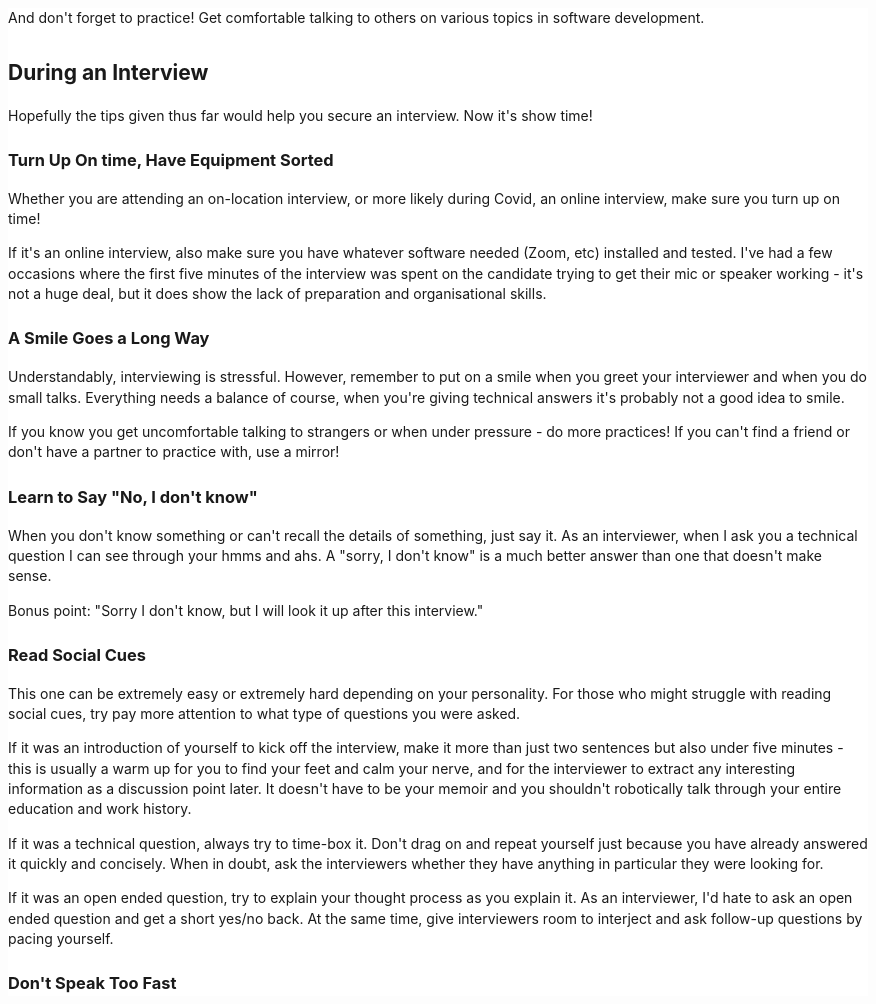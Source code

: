 And don't forget to practice! Get comfortable talking to others on various topics in software development.

## During an Interview

Hopefully the tips given thus far would help you secure an interview. Now it's show time!

### Turn Up On time, Have Equipment Sorted

Whether you are attending an on-location interview, or more likely during Covid, an online interview, make sure you turn up on time!

If it's an online interview, also make sure you have whatever software needed (Zoom, etc) installed and tested. I've had a few occasions where the first five minutes of the interview was spent on the candidate trying to get their mic or speaker working - it's not a huge deal, but it does show the lack of preparation and organisational skills.

### A Smile Goes a Long Way

Understandably, interviewing is stressful. However, remember to put on a smile when you greet your interviewer and when you do small talks. Everything needs a balance of course, when you're giving technical answers it's probably not a good idea to smile.

If you know you get uncomfortable talking to strangers or when under pressure - do more practices! If you can't find a friend or don't have a partner to practice with, use a mirror!

### Learn to Say "No, I don't know"

When you don't know something or can't recall the details of something, just say it. As an interviewer, when I ask you a technical question I can see through your hmms and ahs. A "sorry, I don't know" is a much better answer than one that doesn't make sense.

Bonus point: "Sorry I don't know, but I will look it up after this interview."

### Read Social Cues

This one can be extremely easy or extremely hard depending on your personality. For those who might struggle with reading social cues, try pay more attention to what type of questions you were asked.

If it was an introduction of yourself to kick off the interview, make it more than just two sentences but also under five minutes - this is usually a warm up for you to find your feet and calm your nerve, and for the interviewer to extract any interesting information as a discussion point later. It doesn't have to be your memoir and you shouldn't robotically talk through your entire education and work history.

If it was a technical question, always try to time-box it. Don't drag on and repeat yourself just because you have already answered it quickly and concisely. When in doubt, ask the interviewers whether they have anything in particular they were looking for.

If it was an open ended question, try to explain your thought process as you explain it. As an interviewer, I'd hate to ask an open ended question and get a short yes/no back. At the same time, give interviewers room to interject and ask follow-up questions by pacing yourself.

### Don't Speak Too Fast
· · · · · · ·
WORK REQUEST: Repeat, word for word, the lines above between the line holding "Hopefully the tips" and the line holding "Whether you are", inclusive; omit everything else.

TASK ANSWER:
Hopefully the tips given thus far would help you secure an interview. Now it's show time!

### Turn Up On time, Have Equipment Sorted

Whether you are attending an on-location interview, or more likely during Covid, an online interview, make sure you turn up on time!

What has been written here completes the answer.